How to complete this task: Return each line of the entries that mentions the word "hand".

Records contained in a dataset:
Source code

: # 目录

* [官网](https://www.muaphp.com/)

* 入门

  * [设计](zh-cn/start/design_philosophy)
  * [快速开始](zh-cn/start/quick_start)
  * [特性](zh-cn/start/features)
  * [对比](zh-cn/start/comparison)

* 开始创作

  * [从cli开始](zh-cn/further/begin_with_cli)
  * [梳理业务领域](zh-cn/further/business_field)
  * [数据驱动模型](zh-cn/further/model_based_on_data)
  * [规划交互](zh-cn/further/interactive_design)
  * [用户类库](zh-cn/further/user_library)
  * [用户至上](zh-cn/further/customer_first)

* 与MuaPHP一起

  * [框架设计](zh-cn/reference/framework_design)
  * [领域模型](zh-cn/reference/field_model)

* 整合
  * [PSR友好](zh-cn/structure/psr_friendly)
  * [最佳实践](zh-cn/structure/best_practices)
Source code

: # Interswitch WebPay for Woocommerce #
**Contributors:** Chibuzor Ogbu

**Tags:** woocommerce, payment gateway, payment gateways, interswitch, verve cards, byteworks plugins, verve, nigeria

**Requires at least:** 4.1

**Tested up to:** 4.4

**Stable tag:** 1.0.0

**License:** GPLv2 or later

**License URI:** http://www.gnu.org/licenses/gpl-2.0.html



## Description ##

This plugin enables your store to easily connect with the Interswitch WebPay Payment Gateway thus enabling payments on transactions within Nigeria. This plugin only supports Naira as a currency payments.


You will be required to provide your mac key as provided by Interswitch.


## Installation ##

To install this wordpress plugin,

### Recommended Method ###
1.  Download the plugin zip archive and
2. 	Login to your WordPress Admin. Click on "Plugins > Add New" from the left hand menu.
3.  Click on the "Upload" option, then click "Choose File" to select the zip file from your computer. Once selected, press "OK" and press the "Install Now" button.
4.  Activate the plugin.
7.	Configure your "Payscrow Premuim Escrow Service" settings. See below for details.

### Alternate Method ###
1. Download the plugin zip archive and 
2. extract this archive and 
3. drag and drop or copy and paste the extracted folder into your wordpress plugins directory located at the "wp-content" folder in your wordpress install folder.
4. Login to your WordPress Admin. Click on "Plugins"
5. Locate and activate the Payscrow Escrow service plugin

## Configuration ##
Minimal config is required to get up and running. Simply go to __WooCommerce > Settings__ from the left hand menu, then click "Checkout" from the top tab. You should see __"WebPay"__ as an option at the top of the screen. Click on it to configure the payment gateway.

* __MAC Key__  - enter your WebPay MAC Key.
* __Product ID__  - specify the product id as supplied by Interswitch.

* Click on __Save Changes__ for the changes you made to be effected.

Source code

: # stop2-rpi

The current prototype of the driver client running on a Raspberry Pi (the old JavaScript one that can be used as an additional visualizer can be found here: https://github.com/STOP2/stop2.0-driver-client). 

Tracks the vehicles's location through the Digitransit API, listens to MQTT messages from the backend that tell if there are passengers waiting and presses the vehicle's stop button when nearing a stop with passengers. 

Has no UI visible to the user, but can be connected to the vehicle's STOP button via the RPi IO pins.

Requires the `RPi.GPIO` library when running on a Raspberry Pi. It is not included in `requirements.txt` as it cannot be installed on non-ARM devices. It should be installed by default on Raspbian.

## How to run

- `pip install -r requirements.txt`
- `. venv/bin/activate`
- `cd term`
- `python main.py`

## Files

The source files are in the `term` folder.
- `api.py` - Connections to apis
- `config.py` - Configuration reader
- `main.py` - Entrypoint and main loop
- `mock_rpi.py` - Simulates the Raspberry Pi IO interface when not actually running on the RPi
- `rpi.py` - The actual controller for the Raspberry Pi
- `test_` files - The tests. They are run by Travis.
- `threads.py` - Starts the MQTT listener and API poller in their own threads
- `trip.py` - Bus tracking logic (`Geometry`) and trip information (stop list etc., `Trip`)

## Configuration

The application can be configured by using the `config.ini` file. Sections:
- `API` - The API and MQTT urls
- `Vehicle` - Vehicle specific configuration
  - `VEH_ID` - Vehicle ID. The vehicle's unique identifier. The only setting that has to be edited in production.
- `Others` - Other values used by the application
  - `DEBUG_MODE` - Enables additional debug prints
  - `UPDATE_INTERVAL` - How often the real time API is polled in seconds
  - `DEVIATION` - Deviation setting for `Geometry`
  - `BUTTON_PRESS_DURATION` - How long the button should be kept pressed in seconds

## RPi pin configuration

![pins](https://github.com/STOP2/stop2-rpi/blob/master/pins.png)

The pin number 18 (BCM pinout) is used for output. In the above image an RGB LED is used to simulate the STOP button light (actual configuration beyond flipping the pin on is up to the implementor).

Completed exercise:
2. 	Login to your WordPress Admin. Click on "Plugins > Add New" from the left hand menu.
Minimal config is required to get up and running. Simply go to __WooCommerce > Settings__ from the left hand menu, then click "Checkout" from the top tab. You should see __"WebPay"__ as an option at the top of the screen. Click on it to configure the payment gateway.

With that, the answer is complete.